De pequeña leí un libro llamado El clan del oso cavernario, de la autora estadounidense Jean M. Auel. En él, se narra la historia de Ayla, una niña cromañón que es adoptada por una tribu de neandertales. Físicamente, Ayla es muy bonita, de hecho en la película del mismo nombre su papel es interpretado por Daryl Hannah. El resto de miembros de la tribu son "feos", esto es: cejas prominentes, prognatismo, baja estatura, cabezas grandes... Y sin embargo, Ayla es la fea de la tribu. La tribu incluso siente pena por su aspecto, tan diferente a lo que "debería ser".
Recuerdo de pequeña querer atravesar las páginas para poder decirle a una Ayla que sufría por su aspecto: "no sufras porque ellos son los feos, ¡y tú la guapa!". Realmente, yo estaba equivocada. Ella era la fea y ellos los guapos. Así estaba establecido en aquel momento histórico y en aquella microsociedad... y no había más verdad que esa.
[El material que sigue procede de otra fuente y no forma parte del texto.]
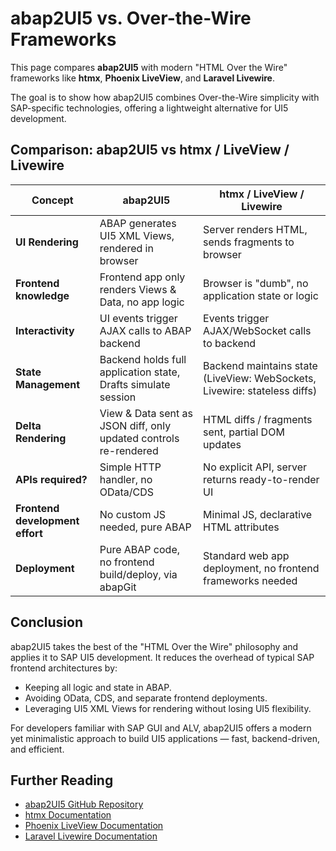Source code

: # abap2UI5 vs. Over-the-Wire Frameworks

This page compares **abap2UI5** with modern "HTML Over the Wire" frameworks like **htmx**, **Phoenix LiveView**, and **Laravel Livewire**.

The goal is to show how abap2UI5 combines Over-the-Wire simplicity with SAP-specific technologies, offering a lightweight alternative for UI5 development.

## Comparison: abap2UI5 vs htmx / LiveView / Livewire

| Concept                   | abap2UI5                                               | htmx / LiveView / Livewire                                  |
|---------------------------|--------------------------------------------------------|-------------------------------------------------------------|
| **UI Rendering**           | ABAP generates UI5 XML Views, rendered in browser       | Server renders HTML, sends fragments to browser              |
| **Frontend knowledge**     | Frontend app only renders Views & Data, no app logic    | Browser is "dumb", no application state or logic             |
| **Interactivity**          | UI events trigger AJAX calls to ABAP backend            | Events trigger AJAX/WebSocket calls to backend               |
| **State Management**       | Backend holds full application state, Drafts simulate session | Backend maintains state (LiveView: WebSockets, Livewire: stateless diffs) |
| **Delta Rendering**        | View & Data sent as JSON diff, only updated controls re-rendered | HTML diffs / fragments sent, partial DOM updates             |
| **APIs required?**         | Simple HTTP handler, no OData/CDS                       | No explicit API, server returns ready-to-render UI           |
| **Frontend development effort** | No custom JS needed, pure ABAP                      | Minimal JS, declarative HTML attributes                     |
| **Deployment**             | Pure ABAP code, no frontend build/deploy, via abapGit    | Standard web app deployment, no frontend frameworks needed   |


## Conclusion

abap2UI5 takes the best of the "HTML Over the Wire" philosophy and applies it to SAP UI5 development. It reduces the overhead of typical SAP frontend architectures by:
- Keeping all logic and state in ABAP.
- Avoiding OData, CDS, and separate frontend deployments.
- Leveraging UI5 XML Views for rendering without losing UI5 flexibility.

For developers familiar with SAP GUI and ALV, abap2UI5 offers a modern yet minimalistic approach to build UI5 applications — fast, backend-driven, and efficient.

## Further Reading

- [abap2UI5 GitHub Repository](https://github.com/abap2UI5/abap2UI5)
- [htmx Documentation](https://htmx.org/docs/)
- [Phoenix LiveView Documentation](https://hexdocs.pm/phoenix_live_view/Phoenix.LiveView.html)
- [Laravel Livewire Documentation](https://laravel-livewire.com/docs)
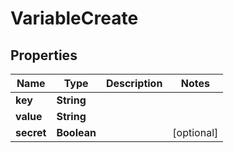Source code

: 

# VariableCreate


## Properties

| Name | Type | Description | Notes |
|------------ | ------------- | ------------- | -------------|
|**key** | **String** |  |  |
|**value** | **String** |  |  |
|**secret** | **Boolean** |  |  [optional] |



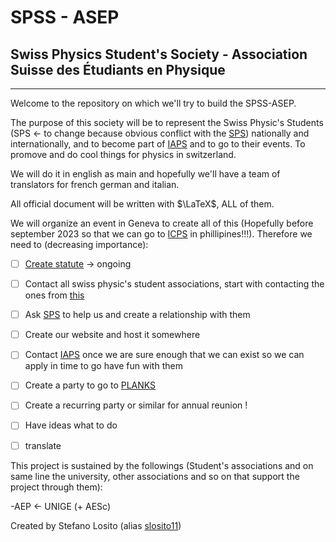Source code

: # SPSS - ASEP

## Swiss Physics Student's Society - Association Suisse des Étudiants en Physique

___

Welcome to the repository on which we'll try to build the SPSS-ASEP.


The purpose of this society will be to represent the Swiss Physic's Students (SPS <- to change because obvious conflict with the [SPS](https://www.sps.ch/en/sps)) nationally and internationally, and to become part of [IAPS](https://www.iaps.info/) and to go to their events. To promove and do cool things for physics in switzerland.

We will do it in english as main and hopefully we'll have a team of translators for french german and italian.

All official document will be written with $\LaTeX$, ALL of them.

We will organize an event in Geneva to create all of this (Hopefully before september 2023 so that we can go to [ICPS](https://www.icps2023.com/) in phillipines!!!). Therefore we need to (decreasing importance):

- [ ] [Create statute](https://github.com/slosito11/ASEP/issues/1) -> ongoing
- [ ] Contact all swiss physic's student associations, start with contacting the ones from [this](https://www.swissuniversities.ch/en/organisation/members)
- [ ] Ask [SPS](https://www.sps.ch/en/sps) to help us and create a relationship with them
- [ ] Create our website and host it somewhere
- [ ] Contact [IAPS](https://www.iaps.info/) once we are sure enough that we can exist so we can apply in time to go have fun with them
- [ ] Create a party to go to [PLANKS](https://www.iaps.info/events/plancks/plancks-2023-in-milan/)
- [ ] Create a recurring party or similar for annual reunion !
- [ ] Have ideas what to do
- [ ] translate



This project is sustained by the followings (Student's associations and on same line the university, other associations and so on that support the project through them):

-AEP <- UNIGE (+ AESc)



Created by Stefano Losito (alias [slosito11](https://github.com/slosito11))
Sin embargo, es un claro reflejo de lo que es "la verdad". De lo que es "lo feo" y "lo bonito". Y también un ejemplo de lo que podemos llegar a sufrir las mujeres por cánones cambiantes sin ningún tipo de sentido ni lógica. En las sociedades patriarcales, con miradas masculinas todas ellas, nos miramos con la misma lupa con la que se miraba Ayla en el reflejo del lago. Al igual que le ocurría a Ayla, los referentes que nos ordenan que clonemos no solo no son como nosotras, sino que son inalcanzables, una tarea imposible. Inalcanzables incluso para las mismas mujeres que nos venden como referentes, ya que después de la foto, llega el photoshop. No podemos ganar. Ninguna puede ganar. Podemos estar más o menos satisfechas, pero solo temporalmente, porque luego viene la vejez con las arrugas y la flacidez, y de ahí ya no escapa ninguna.
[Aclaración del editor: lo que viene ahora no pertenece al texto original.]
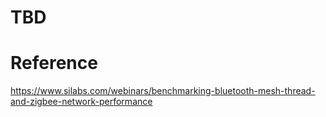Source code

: 
# TBD

# Reference
https://www.silabs.com/webinars/benchmarking-bluetooth-mesh-thread-and-zigbee-network-performance
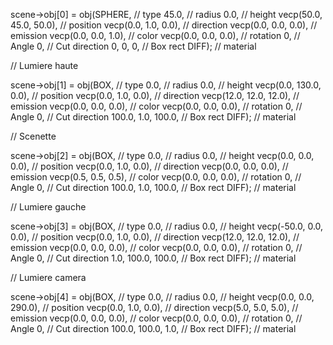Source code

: scene->obj[0] = obj(SPHERE,							// type
				45.0,								// radius
				0.0,								// height
				vecp(50.0, 45.0, 50.0), 			// position
				vecp(0.0, 1.0, 0.0), 				// direction
				vecp(0.0, 0.0, 0.0),				// emission
				vecp(0.0, 0.0, 1.0),				// color
				vecp(0.0, 0.0, 0.0),				// rotation
				0,									// Angle
				0,									// Cut direction
				0, 0, 0,							// Box rect
				DIFF);								// material

// Lumiere haute

scene->obj[1] = obj(BOX,							// type
				0.0,								// radius
				0.0,								// height
				vecp(0.0, 130.0, 0.0), 				// position
				vecp(0.0, 1.0, 0.0), 				// direction
				vecp(12.0, 12.0, 12.0),				// emission
				vecp(0.0, 0.0, 0.0),				// color
				vecp(0.0, 0.0, 0.0),				// rotation
				0,									// Angle
				0,									// Cut direction
				100.0, 1.0, 100.0,					// Box rect
				DIFF);								// material

// Scenette

scene->obj[2] = obj(BOX,							// type
				0.0,								// radius
				0.0,								// height
				vecp(0.0, 0.0, 0.0), 				// position
				vecp(0.0, 1.0, 0.0), 				// direction
				vecp(0.0, 0.0, 0.0),				// emission
				vecp(0.5, 0.5, 0.5),				// color
				vecp(0.0, 0.0, 0.0),				// rotation
				0,									// Angle
				0,									// Cut direction
				100.0, 1.0, 100.0,					// Box rect
				DIFF);								// material

// Lumiere gauche

scene->obj[3] = obj(BOX,							// type
				0.0,								// radius
				0.0,								// height
				vecp(-50.0, 0.0, 0.0), 				// position
				vecp(0.0, 1.0, 0.0), 				// direction
				vecp(12.0, 12.0, 12.0),				// emission
				vecp(0.0, 0.0, 0.0),				// color
				vecp(0.0, 0.0, 0.0),				// rotation
				0,									// Angle
				0,									// Cut direction
				1.0, 100.0, 100.0,					// Box rect
				DIFF);								// material

// Lumiere camera

scene->obj[4] = obj(BOX,							// type
				0.0,								// radius
				0.0,								// height
				vecp(0.0, 0.0, 290.0), 				// position
				vecp(0.0, 1.0, 0.0), 				// direction
				vecp(5.0, 5.0, 5.0),				// emission
				vecp(0.0, 0.0, 0.0),				// color
				vecp(0.0, 0.0, 0.0),				// rotation
				0,									// Angle
				0,									// Cut direction
				100.0, 100.0, 1.0,					// Box rect
				DIFF);								// material
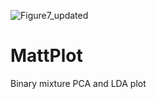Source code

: ![Figure7_updated](https://user-images.githubusercontent.com/16107635/128957021-e42033ef-0e38-44da-a155-1d9b6c5c46ba.jpg)
# MattPlot
Binary mixture PCA and LDA plot
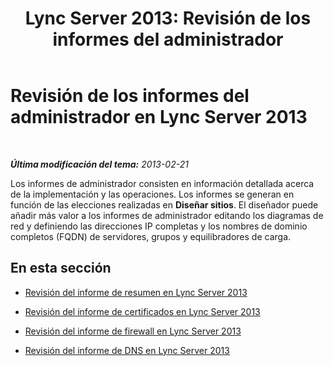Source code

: ﻿---
title: 'Lync Server 2013: Revisión de los informes del administrador'
TOCTitle: Revisión de los informes del administrador
ms:assetid: 1dee56a9-a033-4201-9765-e3469bd7d3e3
ms:mtpsurl: https://technet.microsoft.com/es-es/library/Gg558622(v=OCS.15)
ms:contentKeyID: 52061606
ms.date: 01/07/2017
mtps_version: v=OCS.15
ms.translationtype: HT
---

# Revisión de los informes del administrador en Lync Server 2013

 

_**Última modificación del tema:** 2013-02-21_

Los informes de administrador consisten en información detallada acerca de la implementación y las operaciones. Los informes se generan en función de las elecciones realizadas en **Diseñar sitios**. El diseñador puede añadir más valor a los informes de administrador editando los diagramas de red y definiendo las direcciones IP completas y los nombres de dominio completos (FQDN) de servidores, grupos y equilibradores de carga.

## En esta sección

  - [Revisión del informe de resumen en Lync Server 2013](lync-server-2013-reviewing-the-summary-report.md)

  - [Revisión del informe de certificados en Lync Server 2013](lync-server-2013-reviewing-the-certificates-report.md)

  - [Revisión del informe de firewall en Lync Server 2013](lync-server-2013-reviewing-the-firewall-report.md)

  - [Revisión del informe de DNS en Lync Server 2013](lync-server-2013-reviewing-the-dns-report.md)

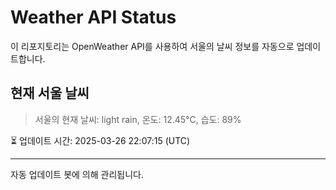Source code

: 
# Weather API Status

이 리포지토리는 OpenWeather API를 사용하여 서울의 날씨 정보를 자동으로 업데이트합니다.

## 현재 서울 날씨
> 서울의 현재 날씨: light rain, 온도: 12.45°C, 습도: 89%

⏳ 업데이트 시간: 2025-03-26 22:07:15 (UTC)

---
자동 업데이트 봇에 의해 관리됩니다.
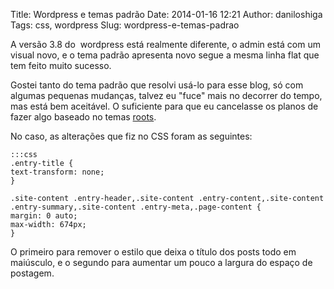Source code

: Title: Wordpress e temas padrão
Date: 2014-01-16 12:21
Author: daniloshiga
Tags: css, wordpress
Slug: wordpress-e-temas-padrao

A versão 3.8 do  wordpress está realmente diferente, o admin está com um
visual novo, e o tema padrão apresenta novo segue a mesma linha flat que
tem feito muito sucesso.

Gostei tanto do tema padrão que resolvi usá-lo para esse blog, só com
algumas pequenas mudanças, talvez eu "fuce" mais no decorrer do tempo,
mas está bem aceitável. O suficiente para que eu cancelasse os planos de
fazer algo baseado no temas [roots][].

No caso, as alterações que fiz no CSS foram as seguintes:

    :::css
    .entry-title {
    text-transform: none;
    }

    .site-content .entry-header,.site-content .entry-content,.site-content .entry-summary,.site-content .entry-meta,.page-content {
    margin: 0 auto;
    max-width: 674px;
    }

O primeiro para remover o estilo que deixa o título dos posts todo em
maiúsculo, e o segundo para aumentar um pouco a largura do espaço de
postagem.

  [roots]: http://roots.io/ "Roots"
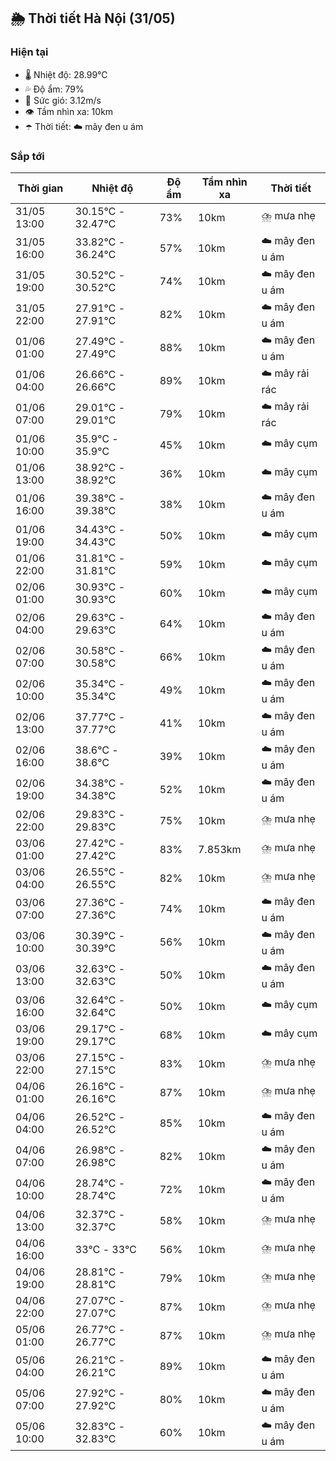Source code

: ## 🌦️ Thời tiết Hà Nội (31/05)

### Hiện tại

- 🌡️ Nhiệt độ: 28.99℃
- 💦 Độ ẩm: 79%
- 💨 Sức gió: 3.12m/s
- 👁️ Tầm nhìn xa: 10km
- ☂️ Thời tiết: ☁️ mây đen u ám

### Sắp tới

| Thời gian | Nhiệt độ | Độ ẩm | Tầm nhìn xa | Thời tiết |
| --- | --- | --- | --- | --- |
| 31/05 13:00 | 30.15℃ - 32.47℃ | 73% | 10km | ⛈️ mưa nhẹ |
| 31/05 16:00 | 33.82℃ - 36.24℃ | 57% | 10km | ☁️ mây đen u ám |
| 31/05 19:00 | 30.52℃ - 30.52℃ | 74% | 10km | ☁️ mây đen u ám |
| 31/05 22:00 | 27.91℃ - 27.91℃ | 82% | 10km | ☁️ mây đen u ám |
| 01/06 01:00 | 27.49℃ - 27.49℃ | 88% | 10km | ☁️ mây đen u ám |
| 01/06 04:00 | 26.66℃ - 26.66℃ | 89% | 10km | ☁️ mây rải rác |
| 01/06 07:00 | 29.01℃ - 29.01℃ | 79% | 10km | ☁️ mây rải rác |
| 01/06 10:00 | 35.9℃ - 35.9℃ | 45% | 10km | ☁️ mây cụm |
| 01/06 13:00 | 38.92℃ - 38.92℃ | 36% | 10km | ☁️ mây cụm |
| 01/06 16:00 | 39.38℃ - 39.38℃ | 38% | 10km | ☁️ mây đen u ám |
| 01/06 19:00 | 34.43℃ - 34.43℃ | 50% | 10km | ☁️ mây cụm |
| 01/06 22:00 | 31.81℃ - 31.81℃ | 59% | 10km | ☁️ mây cụm |
| 02/06 01:00 | 30.93℃ - 30.93℃ | 60% | 10km | ☁️ mây cụm |
| 02/06 04:00 | 29.63℃ - 29.63℃ | 64% | 10km | ☁️ mây đen u ám |
| 02/06 07:00 | 30.58℃ - 30.58℃ | 66% | 10km | ☁️ mây đen u ám |
| 02/06 10:00 | 35.34℃ - 35.34℃ | 49% | 10km | ☁️ mây đen u ám |
| 02/06 13:00 | 37.77℃ - 37.77℃ | 41% | 10km | ☁️ mây đen u ám |
| 02/06 16:00 | 38.6℃ - 38.6℃ | 39% | 10km | ☁️ mây đen u ám |
| 02/06 19:00 | 34.38℃ - 34.38℃ | 52% | 10km | ☁️ mây đen u ám |
| 02/06 22:00 | 29.83℃ - 29.83℃ | 75% | 10km | ⛈️ mưa nhẹ |
| 03/06 01:00 | 27.42℃ - 27.42℃ | 83% | 7.853km | ⛈️ mưa nhẹ |
| 03/06 04:00 | 26.55℃ - 26.55℃ | 82% | 10km | ⛈️ mưa nhẹ |
| 03/06 07:00 | 27.36℃ - 27.36℃ | 74% | 10km | ☁️ mây đen u ám |
| 03/06 10:00 | 30.39℃ - 30.39℃ | 56% | 10km | ☁️ mây đen u ám |
| 03/06 13:00 | 32.63℃ - 32.63℃ | 50% | 10km | ☁️ mây đen u ám |
| 03/06 16:00 | 32.64℃ - 32.64℃ | 50% | 10km | ☁️ mây cụm |
| 03/06 19:00 | 29.17℃ - 29.17℃ | 68% | 10km | ☁️ mây cụm |
| 03/06 22:00 | 27.15℃ - 27.15℃ | 83% | 10km | ⛈️ mưa nhẹ |
| 04/06 01:00 | 26.16℃ - 26.16℃ | 87% | 10km | ⛈️ mưa nhẹ |
| 04/06 04:00 | 26.52℃ - 26.52℃ | 85% | 10km | ☁️ mây đen u ám |
| 04/06 07:00 | 26.98℃ - 26.98℃ | 82% | 10km | ☁️ mây đen u ám |
| 04/06 10:00 | 28.74℃ - 28.74℃ | 72% | 10km | ☁️ mây đen u ám |
| 04/06 13:00 | 32.37℃ - 32.37℃ | 58% | 10km | ⛈️ mưa nhẹ |
| 04/06 16:00 | 33℃ - 33℃ | 56% | 10km | ⛈️ mưa nhẹ |
| 04/06 19:00 | 28.81℃ - 28.81℃ | 79% | 10km | ⛈️ mưa nhẹ |
| 04/06 22:00 | 27.07℃ - 27.07℃ | 87% | 10km | ⛈️ mưa nhẹ |
| 05/06 01:00 | 26.77℃ - 26.77℃ | 87% | 10km | ⛈️ mưa nhẹ |
| 05/06 04:00 | 26.21℃ - 26.21℃ | 89% | 10km | ☁️ mây đen u ám |
| 05/06 07:00 | 27.92℃ - 27.92℃ | 80% | 10km | ☁️ mây đen u ám |
| 05/06 10:00 | 32.83℃ - 32.83℃ | 60% | 10km | ☁️ mây đen u ám |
Estamos imbuidas en la mirada patriarcal, y lo que nos devuelve el espejo lo observamos con los ojos de una sociedad que odia a las mujeres, que las violenta, las discrimina, les exige lo imposible y las castiga por no conseguirlo. Muchas ya se dieron por vencidas, muchas aún siguen peleándose con el espejo, pero quizás, entre todas, entre las cansadas, las que aún pelean y las que empiezan esta lucha contra sí mismas, podamos -feminismo mediante- aliviar las mochilas de las son tan pequeñas que aún se creen libres. Quizás no estemos tan lejos de que nuestras espaldas sirvan para que ellas se alcen para gritar que no quieren ser de otra forma, que son como son, flacas o corpulentas, con gafas o sin ellas, con una nariz grande o con granos, bajas y altas, con las orejas más o menos pegadas a la cabeza, con el pelo más o menos gobernable.
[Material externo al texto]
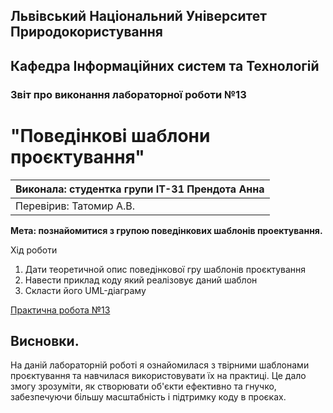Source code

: ## Львівський Національний Університет Природокористування
## Кафедра Інформаційних систем та Технологій



### Звіт про виконання лабораторної роботи №13
# "Поведінкові шаблони проєктування"



| Виконала: студентка групи ІТ-31 Прендота Анна |
|----------------------------------------------|
| Перевірив: Татомир А.В.               |




**Мета: познайомитися з групою поведінкових шаблонів проектування.**


Хід роботи

1. Дати теоретичной опис поведінкової гру шаблонів проєктування
2. Навести приклад коду який реалізовує даний шаблон
3. Скласти його UML-діаграму 

[Практична робота №13]()

## Висновки. 

На даній лабораторній роботі я ознайомилася з твірними шаблонами проєктування та навчилася використовувати їх на практиці. Це дало змогу зрозуміти, як створювати об'єкти ефективно та гнучко, забезпечуючи більшу масштабність і підтримку коду в проєках. 
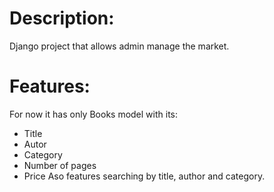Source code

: # Description:
  Django project that allows admin manage the market.

# Features:
  For now it has only Books model with its:
  - Title
  - Autor
  - Category
  - Number of pages
  - Price
  Aso features searching by title, author and category.
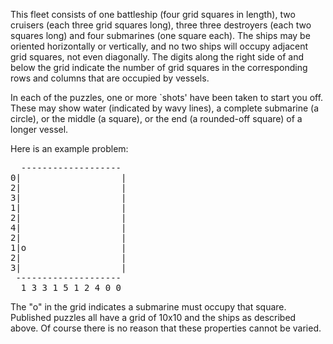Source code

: This fleet consists of one battleship (four grid squares in length), two cruisers (each three grid squares long), three three destroyers (each two squares long) and four submarines (one square each). The ships may be oriented horizontally or vertically, and no two ships will occupy adjacent grid squares, not even diagonally. The digits along the right side of and below the grid indicate the number of grid squares in the corresponding rows and columns that are occupied by vessels.

In each of the puzzles, one or more `shots' have been taken to start you off. These may show water (indicated by wavy lines), a complete submarine (a circle), or the middle (a square), or the end (a rounded-off square) of a longer vessel.

Here is an example problem:

<pre>
  -------------------
0|                   |
2|                   |
3|                   |
1|                   |
2|                   |
4|                   |
2|                   |
1|o                  |
2|                   |
3|                   |
 --------------------
  1 3 3 1 5 1 2 4 0 0
</pre>

The "o" in the grid indicates a submarine must occupy that square.
Published puzzles all have a grid of 10x10 and the ships as described above. Of course there is no reason that these properties cannot be varied.
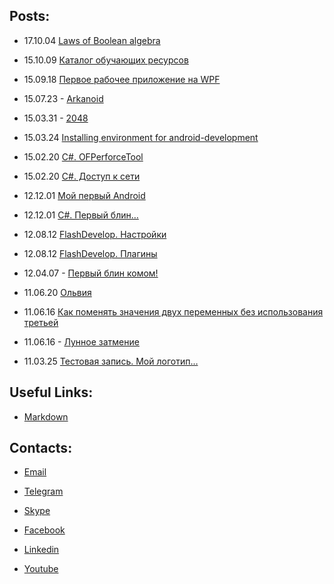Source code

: ## Posts:

- 17.10.04 [Laws of Boolean algebra](/posts/logic.md)

- 15.10.09 [Каталог обучающих ресурсов](/posts/catalog.md)

- 15.09.18 [Первое рабочее приложение на WPF](/posts/cs_wpf.md)

- 15.07.23 - [Arkanoid](/posts/arkanoid.md)

- 15.03.31 - [2048](/posts/2048.md)

- 15.03.24 [Installing environment for android-development](/posts/android_environment.md)

- 15.02.20 [С#. OFPerforceTool](/posts/cs_perforce_tool.md)

- 15.02.20 [C#. Доступ к сети](/posts/cs_network.md)

- 12.12.01 [Мой первый Android](/posts/android.md)

- 12.12.01 [C#. Первый блин…](/posts/cs_first.md)

- 12.08.12 [FlashDevelop. Настройки](/posts/fd_settings.md)

- 12.08.12 [FlashDevelop. Плагины](/posts/fd_plugins.md)

- 12.04.07 - [Первый блин комом!](/posts/timelapse_1.md)

- 11.06.20 [Ольвия](/posts/olvia.md)

- 11.06.16 [Как поменять значения двух переменных без использования третьей](/posts/values_change.md)

- 11.06.16 - [Лунное затмение](/posts/eclipse.md)

- 11.03.25 [Тестовая запись. Мой логотип…](/posts/logo.md)


## Useful Links:

- [Markdown](https://uk.wikipedia.org/wiki/Markdown)


## Contacts:

- [Email](mailto:olexandr.fedorow@gmail.com)

- [Telegram](https://t.me/olexandr17)

- [Skype](callto:www.olexandr)

- [Facebook](https://www.facebook.com/olexandr.fedorow)

- [Linkedin](https://www.linkedin.com/in/fedorow/)

- [Youtube](https://www.youtube.com/user/fedorow17)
Son niñas y son perfectas. Estoy segura de que podemos convencerlas de que el espejo social es el que está roto, mancillado, oxidado y podrido. El único que debe pasar por intervenciones. Y que entiendan que su cuerpo es su único vehículo en el mundo, y que solo ellas lo dirigen. Ellas son las únicas gobernantas de sí mismas. Y con ese talante que estoy segura de que tendrá amplio éxito, el patriarcado se tambaleará mucho más. Y a enemigo que se tambalea, con un último empujón se le tumba.